**THE INPUT**
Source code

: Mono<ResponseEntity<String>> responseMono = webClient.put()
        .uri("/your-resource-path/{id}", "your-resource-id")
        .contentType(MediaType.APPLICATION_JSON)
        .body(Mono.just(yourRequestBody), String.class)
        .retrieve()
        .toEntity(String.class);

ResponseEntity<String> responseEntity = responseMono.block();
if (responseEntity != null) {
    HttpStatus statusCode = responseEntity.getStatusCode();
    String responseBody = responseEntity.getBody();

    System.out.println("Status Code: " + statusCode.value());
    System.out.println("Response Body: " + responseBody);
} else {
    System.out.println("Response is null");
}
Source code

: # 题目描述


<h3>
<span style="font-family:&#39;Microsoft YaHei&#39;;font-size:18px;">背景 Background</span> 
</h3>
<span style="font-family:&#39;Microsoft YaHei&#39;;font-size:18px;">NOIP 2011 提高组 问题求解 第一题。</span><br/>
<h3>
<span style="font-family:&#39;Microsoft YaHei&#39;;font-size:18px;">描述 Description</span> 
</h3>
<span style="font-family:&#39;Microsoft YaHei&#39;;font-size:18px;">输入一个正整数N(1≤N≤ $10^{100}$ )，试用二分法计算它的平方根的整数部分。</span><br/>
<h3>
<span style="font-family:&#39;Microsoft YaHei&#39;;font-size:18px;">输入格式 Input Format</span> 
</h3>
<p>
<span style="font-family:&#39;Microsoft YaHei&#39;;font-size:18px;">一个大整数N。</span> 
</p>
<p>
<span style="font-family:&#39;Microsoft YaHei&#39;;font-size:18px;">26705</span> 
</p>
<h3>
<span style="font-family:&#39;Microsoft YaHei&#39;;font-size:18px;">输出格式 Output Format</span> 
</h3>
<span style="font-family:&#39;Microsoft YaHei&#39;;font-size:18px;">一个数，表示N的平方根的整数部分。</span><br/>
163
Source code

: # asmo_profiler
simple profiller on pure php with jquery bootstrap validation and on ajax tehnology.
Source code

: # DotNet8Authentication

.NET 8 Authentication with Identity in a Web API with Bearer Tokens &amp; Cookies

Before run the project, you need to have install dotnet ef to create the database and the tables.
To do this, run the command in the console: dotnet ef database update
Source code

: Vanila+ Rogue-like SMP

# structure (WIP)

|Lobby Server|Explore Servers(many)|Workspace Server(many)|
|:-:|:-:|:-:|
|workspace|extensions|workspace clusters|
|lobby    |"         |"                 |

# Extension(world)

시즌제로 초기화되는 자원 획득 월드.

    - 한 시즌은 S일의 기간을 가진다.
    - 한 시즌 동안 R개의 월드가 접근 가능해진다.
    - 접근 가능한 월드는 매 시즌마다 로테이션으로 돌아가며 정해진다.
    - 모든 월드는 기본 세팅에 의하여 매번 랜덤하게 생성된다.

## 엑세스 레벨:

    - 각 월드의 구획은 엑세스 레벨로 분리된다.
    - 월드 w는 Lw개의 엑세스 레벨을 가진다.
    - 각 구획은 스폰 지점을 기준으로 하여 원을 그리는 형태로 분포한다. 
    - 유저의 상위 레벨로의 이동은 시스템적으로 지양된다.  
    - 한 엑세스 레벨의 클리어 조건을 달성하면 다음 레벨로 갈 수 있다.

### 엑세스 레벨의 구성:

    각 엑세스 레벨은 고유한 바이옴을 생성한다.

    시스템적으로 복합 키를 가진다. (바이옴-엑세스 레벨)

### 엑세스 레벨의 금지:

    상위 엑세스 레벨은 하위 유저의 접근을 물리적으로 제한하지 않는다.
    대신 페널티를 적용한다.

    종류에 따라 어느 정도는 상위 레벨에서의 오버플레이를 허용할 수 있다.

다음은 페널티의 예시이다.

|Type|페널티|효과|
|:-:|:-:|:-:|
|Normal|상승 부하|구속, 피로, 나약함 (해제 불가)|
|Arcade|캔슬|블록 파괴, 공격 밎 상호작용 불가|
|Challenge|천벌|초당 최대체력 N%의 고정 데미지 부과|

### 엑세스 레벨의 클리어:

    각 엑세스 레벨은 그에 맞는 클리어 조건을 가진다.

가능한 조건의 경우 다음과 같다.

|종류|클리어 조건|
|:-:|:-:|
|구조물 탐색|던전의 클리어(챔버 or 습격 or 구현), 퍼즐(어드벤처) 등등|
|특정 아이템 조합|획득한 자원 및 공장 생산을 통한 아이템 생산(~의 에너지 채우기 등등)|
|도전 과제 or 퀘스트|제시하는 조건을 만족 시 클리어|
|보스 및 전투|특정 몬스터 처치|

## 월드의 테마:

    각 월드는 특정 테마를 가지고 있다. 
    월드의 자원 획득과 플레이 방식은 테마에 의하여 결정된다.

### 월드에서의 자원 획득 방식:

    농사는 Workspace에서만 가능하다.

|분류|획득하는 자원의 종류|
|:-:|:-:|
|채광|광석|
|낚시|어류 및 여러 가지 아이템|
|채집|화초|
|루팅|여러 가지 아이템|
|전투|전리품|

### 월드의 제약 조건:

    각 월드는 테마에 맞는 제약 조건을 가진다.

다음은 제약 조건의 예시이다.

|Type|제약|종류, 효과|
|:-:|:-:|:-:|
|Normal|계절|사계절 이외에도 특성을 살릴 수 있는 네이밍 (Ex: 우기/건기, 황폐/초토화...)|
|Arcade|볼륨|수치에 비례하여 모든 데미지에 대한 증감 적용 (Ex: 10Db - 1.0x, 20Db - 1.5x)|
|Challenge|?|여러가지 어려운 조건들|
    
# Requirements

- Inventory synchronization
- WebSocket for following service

**HOW TO COMPLETE THIS TASK**
Print each line above exactly as it stands.

**SOLUTION BELOW**
Source code

: Mono<ResponseEntity<String>> responseMono = webClient.put()
        .uri("/your-resource-path/{id}", "your-resource-id")
        .contentType(MediaType.APPLICATION_JSON)
        .body(Mono.just(yourRequestBody), String.class)
        .retrieve()
        .toEntity(String.class);

ResponseEntity<String> responseEntity = responseMono.block();
if (responseEntity != null) {
    HttpStatus statusCode = responseEntity.getStatusCode();
    String responseBody = responseEntity.getBody();

    System.out.println("Status Code: " + statusCode.value());
    System.out.println("Response Body: " + responseBody);
} else {
    System.out.println("Response is null");
}
Source code

: # 题目描述


<h3>
<span style="font-family:&#39;Microsoft YaHei&#39;;font-size:18px;">背景 Background</span> 
</h3>
<span style="font-family:&#39;Microsoft YaHei&#39;;font-size:18px;">NOIP 2011 提高组 问题求解 第一题。</span><br/>
<h3>
<span style="font-family:&#39;Microsoft YaHei&#39;;font-size:18px;">描述 Description</span> 
</h3>
<span style="font-family:&#39;Microsoft YaHei&#39;;font-size:18px;">输入一个正整数N(1≤N≤ $10^{100}$ )，试用二分法计算它的平方根的整数部分。</span><br/>
<h3>
<span style="font-family:&#39;Microsoft YaHei&#39;;font-size:18px;">输入格式 Input Format</span> 
</h3>
<p>
<span style="font-family:&#39;Microsoft YaHei&#39;;font-size:18px;">一个大整数N。</span> 
</p>
<p>
<span style="font-family:&#39;Microsoft YaHei&#39;;font-size:18px;">26705</span> 
</p>
<h3>
<span style="font-family:&#39;Microsoft YaHei&#39;;font-size:18px;">输出格式 Output Format</span> 
</h3>
<span style="font-family:&#39;Microsoft YaHei&#39;;font-size:18px;">一个数，表示N的平方根的整数部分。</span><br/>
163
Source code

: # asmo_profiler
simple profiller on pure php with jquery bootstrap validation and on ajax tehnology.
Source code

: # DotNet8Authentication

.NET 8 Authentication with Identity in a Web API with Bearer Tokens &amp; Cookies

Before run the project, you need to have install dotnet ef to create the database and the tables.
To do this, run the command in the console: dotnet ef database update
Source code

: Vanila+ Rogue-like SMP

# structure (WIP)

|Lobby Server|Explore Servers(many)|Workspace Server(many)|
|:-:|:-:|:-:|
|workspace|extensions|workspace clusters|
|lobby    |"         |"                 |

# Extension(world)

시즌제로 초기화되는 자원 획득 월드.

    - 한 시즌은 S일의 기간을 가진다.
    - 한 시즌 동안 R개의 월드가 접근 가능해진다.
    - 접근 가능한 월드는 매 시즌마다 로테이션으로 돌아가며 정해진다.
    - 모든 월드는 기본 세팅에 의하여 매번 랜덤하게 생성된다.

## 엑세스 레벨:

    - 각 월드의 구획은 엑세스 레벨로 분리된다.
    - 월드 w는 Lw개의 엑세스 레벨을 가진다.
    - 각 구획은 스폰 지점을 기준으로 하여 원을 그리는 형태로 분포한다. 
    - 유저의 상위 레벨로의 이동은 시스템적으로 지양된다.  
    - 한 엑세스 레벨의 클리어 조건을 달성하면 다음 레벨로 갈 수 있다.

### 엑세스 레벨의 구성:

    각 엑세스 레벨은 고유한 바이옴을 생성한다.

    시스템적으로 복합 키를 가진다. (바이옴-엑세스 레벨)

### 엑세스 레벨의 금지:

    상위 엑세스 레벨은 하위 유저의 접근을 물리적으로 제한하지 않는다.
    대신 페널티를 적용한다.

    종류에 따라 어느 정도는 상위 레벨에서의 오버플레이를 허용할 수 있다.

다음은 페널티의 예시이다.

|Type|페널티|효과|
|:-:|:-:|:-:|
|Normal|상승 부하|구속, 피로, 나약함 (해제 불가)|
|Arcade|캔슬|블록 파괴, 공격 밎 상호작용 불가|
|Challenge|천벌|초당 최대체력 N%의 고정 데미지 부과|

### 엑세스 레벨의 클리어:

    각 엑세스 레벨은 그에 맞는 클리어 조건을 가진다.

가능한 조건의 경우 다음과 같다.

|종류|클리어 조건|
|:-:|:-:|
|구조물 탐색|던전의 클리어(챔버 or 습격 or 구현), 퍼즐(어드벤처) 등등|
|특정 아이템 조합|획득한 자원 및 공장 생산을 통한 아이템 생산(~의 에너지 채우기 등등)|
|도전 과제 or 퀘스트|제시하는 조건을 만족 시 클리어|
|보스 및 전투|특정 몬스터 처치|

## 월드의 테마:

    각 월드는 특정 테마를 가지고 있다. 
    월드의 자원 획득과 플레이 방식은 테마에 의하여 결정된다.

### 월드에서의 자원 획득 방식:

    농사는 Workspace에서만 가능하다.

|분류|획득하는 자원의 종류|
|:-:|:-:|
|채광|광석|
|낚시|어류 및 여러 가지 아이템|
|채집|화초|
|루팅|여러 가지 아이템|
|전투|전리품|

### 월드의 제약 조건:

    각 월드는 테마에 맞는 제약 조건을 가진다.

다음은 제약 조건의 예시이다.

|Type|제약|종류, 효과|
|:-:|:-:|:-:|
|Normal|계절|사계절 이외에도 특성을 살릴 수 있는 네이밍 (Ex: 우기/건기, 황폐/초토화...)|
|Arcade|볼륨|수치에 비례하여 모든 데미지에 대한 증감 적용 (Ex: 10Db - 1.0x, 20Db - 1.5x)|
|Challenge|?|여러가지 어려운 조건들|
    
# Requirements

- Inventory synchronization
- WebSocket for following service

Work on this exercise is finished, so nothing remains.